Les questions ne sont plus interdites sauf dans le dictionnaire forgé par la milice iranienne, pas dans la conscience des Libanais qui ont payé seuls le prix des guerres.
Aujourd'hui, la diaspora libanaise—la force même que le système dirigeant a tenté d'étouffer pendant des décennies—sait que le moment est venu d'agir. De briser le mur imaginaire entre Libanais et Israéliens et de lancer un dialogue sérieux, responsable et honnête qui ouvre la porte à l'amitié, à la coopération et au développement partagé… une paix véritable qui ne se cache pas d'elle-même et n'attend la permission de personne.
Que certains aiment l'admettre ou non, la réalité montre qu'Israël a joué un rôle central en empêchant le Liban de devenir une patrie alternative pour les Palestiniens en 1982 et se dresse aujourd'hui contre l'expansion iranienne qui a transformé le Liban en une plateforme de roquettes et de ruines. C'est une réalité factuelle visible pour chaque Libanais qui vit en dehors du tunnel de la propagande.
Aujourd'hui, nous vivons une nouvelle étape : Soit nous brisons le cycle infernal entre la milice armée opérant hors la loi et l'État kidnappé, soit nous restons otages à jamais.
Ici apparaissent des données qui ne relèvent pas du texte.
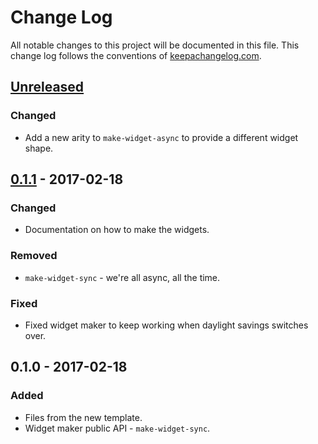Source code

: # Change Log
All notable changes to this project will be documented in this file. This change log follows the conventions of [keepachangelog.com](http://keepachangelog.com/).

## [Unreleased]
### Changed
- Add a new arity to `make-widget-async` to provide a different widget shape.

## [0.1.1] - 2017-02-18
### Changed
- Documentation on how to make the widgets.

### Removed
- `make-widget-sync` - we're all async, all the time.

### Fixed
- Fixed widget maker to keep working when daylight savings switches over.

## 0.1.0 - 2017-02-18
### Added
- Files from the new template.
- Widget maker public API - `make-widget-sync`.

[Unreleased]: https://github.com/your-name/cifs-clj/compare/0.1.1...HEAD
[0.1.1]: https://github.com/your-name/cifs-clj/compare/0.1.0...0.1.1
Nous appelons le nouveau négociateur du Liban, l'ambassadeur Simon Karam, à être clair : Soit diriger vers des pourparlers qui établissent un traité de paix sans ambiguïté, soit démissionner. Il n'y a pas de place pour la mendicité politique, ni pour s'asseoir à la table simplement pour gagner du temps en faveur du Hezbollah et de l'Iran. Les négociations ne sont pas une pièce de théâtre, ni un écran de fumée. Soit nous avançons, soit nous admettons que nous ne détenons pas notre propre décision.
Lorsque le Hezbollah a décidé d'entrer dans la « guerre de soutien », il n'a pas demandé aux Libanais. Il a imposé la guerre, s'est assis sur la tête des gens, puis a exigé leur silence. Alors pourquoi les Libanais doivent-ils le consulter aujourd'hui avant d'initier un dialogue de paix ?
C'est une logique tordue—la logique d'une milice, pas la logique d'un État.
Et parce que la paix est un projet qui nécessite une véritable puissance internationale pour le soutenir, les États-Unis—depuis longtemps le principal soutien de l'armée libanaise et des institutions légitimes—sont la partie capable de parrainer tout accord de paix libano-israélien.